Helping Llamas move into his residential college room was more than just a rite of passage for his parents. It’s one of the only times they’ve been able to celebrate his accomplishments. Living on a limited income, they haven’t been able to take days off over the years to go to orientation or root for him at soccer, cheering as he kicked a goal.
He got a full-tuition scholarship to San Jose’s Bellarmine College Preparatory, an all-boys Jesuit private school — a two-hour bus ride from home.
At times, he felt the socioeconomic divide. He had schoolmates who lived in mansions, but only his closest friends knew about his home life. During high school, he lived in a garage with his parents and siblings. It was attached house they shared with 10 other family members.
“I would stay up till 3 in the morning doing [homework for] AP classes and then waking up two hours later to take the bus,” he said.
He maintained a 4.1 GPA, was on the varsity soccer team and even took a school trip to Taiwan — all of this while working 40 hours a week at the local AMC theater.
He’s worked most of his life, helping a family landscaping business starting in sixth grade. Although he has financial aid and scholarships to cover the majority of his USC tuition and housing, he’s relying on savings to keep him afloat and plans to get another job once he settles in. His parents can’t afford to help him, making less than $30,000 combined, he said.

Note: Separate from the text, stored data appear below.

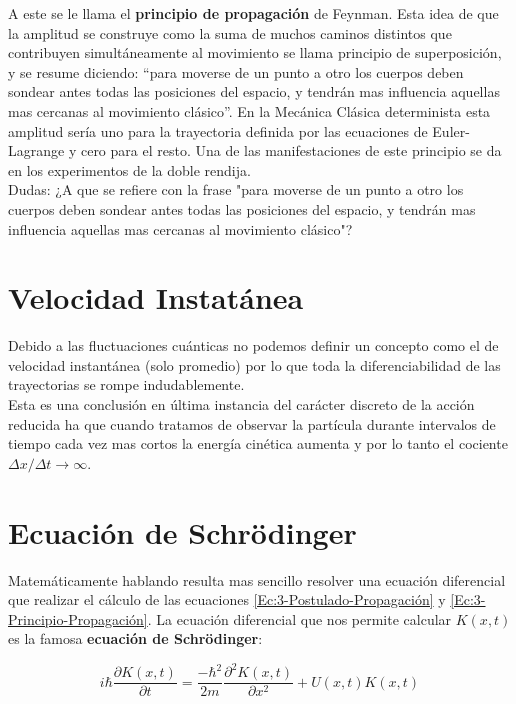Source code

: \documentclass[12pt]{article}
\newcommand{\parciales}[2]{\frac{\partial #1}{\partial #2}}
\begin{document}
A este se le llama el \textbf{principio de propagación} de Feynman. Esta idea de que la amplitud se construye como la suma de muchos caminos distintos que contribuyen simultáneamente al movimiento se llama principio de superposición, y se resume diciendo: ``para moverse de un punto a otro los cuerpos deben sondear antes  todas las posiciones del espacio, y tendrán mas influencia aquellas mas cercanas al movimiento clásico''. En la Mecánica Clásica determinista esta amplitud sería uno para la trayectoria definida por las ecuaciones de Euler-Lagrange y cero para el resto. Una de las manifestaciones de este principio se da en los experimentos de la doble rendija. \\




Dudas: ¿A que se refiere con la frase "para moverse de un punto a otro los cuerpos deben sondear antes  todas las posiciones del espacio, y tendrán mas influencia aquellas mas cercanas al movimiento clásico"?

\section{Velocidad Instatánea}

Debido a las fluctuaciones cuánticas no podemos definir un concepto como el de velocidad instantánea (solo promedio) por lo que toda la diferenciabilidad de las trayectorias se rompe indudablemente. \\

Esta es una conclusión en última instancia del carácter discreto de la acción reducida ha que cuando tratamos de observar la partícula durante intervalos de tiempo cada vez mas cortos la energía cinética aumenta y por lo tanto el cociente $\Delta x / \Delta t \rightarrow \infty$. 

\section{Ecuación de Schrödinger}

Matemáticamente hablando resulta mas sencillo resolver una ecuación diferencial que realizar el cálculo de las ecuaciones \ref{Ec:3-Postulado-Propagación} y \ref{Ec:3-Principio-Propagación}. La ecuación diferencial que nos permite calcular $K(x,t)$ es la famosa \textbf{ecuación de Schrödinger}:

\begin{equation}
i \hbar \parciales{K(x,t)}{t}  = \dfrac{- \hbar^2}{2 m} \parciales{^2 K(x,t)}{x^2} + U(x,t)K(x,t)
\end{equation}
\end{document}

Back in the residential college room, Llamas walks in with his dad and brother as his mom finishes making the bed.
She shows him how she made it, patting down the comforter: “You can leave it like this or you can tuck it in.”
And although there’s no need to fully unpack, Ayala digs through a bag of things she bought for him over the past couple weeks, placing each item carefully on his desk. There’s the Pepto-Bismol, cough drops, toothpaste, soap and Emergen-C, which she reminds him to take the first hint of a cold. She always gives it to him, she said.
“None of my aunts, uncles – no one has gone to college,” he said. On his recent birthday, he said, “a lot of family came over congratulating me and crying. It’s not any college; it’s USC.”
Success rubs off
His mom said he’s rubbing off on his little brother, a high school freshman, who is already thinking about college.
“I keep telling him: You have to work hard, study hard, just like your brother,” Ayala said. “Anthony did everything himself.”
Llamas had originally planned to move in to his residential college room by himself. But then he heard his father would drive him, then his mom, sister and brother were coming, too.
They won’t be able to come visit often. But it’s clear today was a day they wouldn’t miss.